Rep. Bruce Vento (D-Minn.), who sided with the small banks and sponsored the amendment to kill interstate branches, argued that interstate branch banking will effectively kill the ability of individual states to regulate banks, leaving the industry completely reliant on federal regulation. The subcommittee “ran roughshod over the states . . . in the name of big banks,” Vento complained after his amendment was defeated. He plans to bring the issue up again when the legislation reaches the full banking committee, he said.

Today, 48 states already allow some form of interstate banking, but in many states interstate operations are still severely restricted. To cross state lines now, banks must set up new corporations in each state before they can accept deposits, and many states allow only banks from neighboring states to enter their markets. California is one of the most open states; it allows banks from any states that also allow California banks to enter their markets.

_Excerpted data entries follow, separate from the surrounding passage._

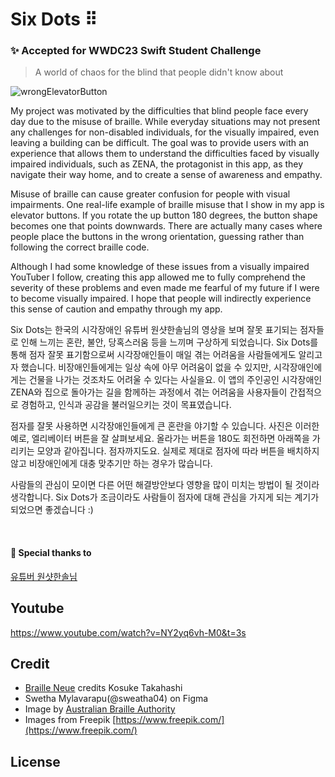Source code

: # Six Dots ⠿

### ✨ Accepted for WWDC23 Swift Student Challenge

> A world of chaos for the blind that people didn't know about </br>

![wrongElevatorButton](https://github.com/dayo2n/WWDC23-Swift-Student-Challenge/assets/57654681/48e0a472-5b4a-41ed-8d41-7ab67376b16e)

My project was motivated by the difficulties that blind people face every day due to the misuse of braille. While everyday situations may not present any challenges for non-disabled individuals, for the visually impaired, even leaving a building can be difficult. The goal was to provide users with an experience that allows them to understand the difficulties faced by visually impaired individuals, such as ZENA, the protagonist in this app, as they navigate their way home, and to create a sense of awareness and empathy.

Misuse of braille can cause greater confusion for people with visual impairments. One real-life example of braille misuse that I show in my app is elevator buttons. If you rotate the up button 180 degrees, the button shape becomes one that points downwards. There are actually many cases where people place the buttons in the wrong orientation, guessing rather than following the correct braille code. 

Although I had some knowledge of these issues from a visually impaired YouTuber I follow, creating this app allowed me to fully comprehend the severity of these problems and even made me fearful of my future if I were to become visually impaired. I hope that people will indirectly experience this sense of caution and empathy through my app.

Six Dots는 한국의 시각장애인 유튜버 원샷한솔님의 영상을 보며 잘못 표기되는 점자들로 인해 느끼는 혼란, 불안, 당혹스러움 등을 느끼며 구상하게 되었습니다. Six Dots를 통해 점자 잘못 표기함으로써 시각장애인들이 매일 겪는 어려움을 사람들에게도 알리고자 했습니다. 비장애인들에게는 일상 속에 아무 어려움이 없을 수 있지만, 시각장애인에게는 건물을 나가는 것조차도 어려울 수 있다는 사실을요. 이 앱의 주인공인 시각장애인 ZENA와 집으로 돌아가는 길을 함께하는 과정에서 겪는 어려움을 사용자들이 간접적으로 경험하고, 인식과 공감을 불러일으키는 것이 목표였습니다.  

점자를 잘못 사용하면 시각장애인들에게 큰 혼란을 야기할 수 있습니다. 사진은 이러한 예로, 엘리베이터 버튼을 잘 살펴보세요. 올라가는 버튼을 180도 회전하면 아래쪽을 가리키는 모양과 같아집니다. 점자까지도요. 실제로 제대로 점자에 따라 버튼을 배치하지 않고 비장애인에게 대충 맞추기만 하는 경우가 많습니다.

사람들의 관심이 모이면 다른 어떤 해결방안보다 영향을 많이 미치는 방법이 될 것이라 생각합니다. Six Dots가 조금이라도 사람들이 점자에 대해 관심을 가지게 되는 계기가 되었으면 좋겠습니다 :) 

</br>

#### 🙏 Special thanks to

[유튜버 원샷한솔님](https://www.youtube.com/@OneshotHansol)


## Youtube

https://www.youtube.com/watch?v=NY2yq6vh-M0&t=3s


## Credit
- [Braille Neue](https://brailleneue.com/) credits Kosuke Takahashi
- Swetha Mylavarapu(@sweatha04) on Figma 
- Image by [Australian Braille Authority](https://www.facebook.com/BrailleAustralia)
- Images from Freepik [https://www.freepik.com/](https://www.freepik.com/)

## License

Robert Dugger, chief economist of the American Bankers Assn., predicted Wednesday that if Congress does approve the Bush proposal, the big winners will be the large regional banks that avoided many of the international lending mistakes of the New York-based money center banks. The regional institutions, including Banc One of Ohio, First Wachovia of North Carolina and the National Bank of Detroit in Michigan, are among the healthiest in the industry and are poised to move quickly into new territories once full interstate branching is approved.

Separately, the House panel also approved a measure by Rep. Joseph P. Kennedy II (D-Mass.) that would restrict the ability of banks to seek new lending and investment options if they do not have adequate records of service to poor people and small businesses.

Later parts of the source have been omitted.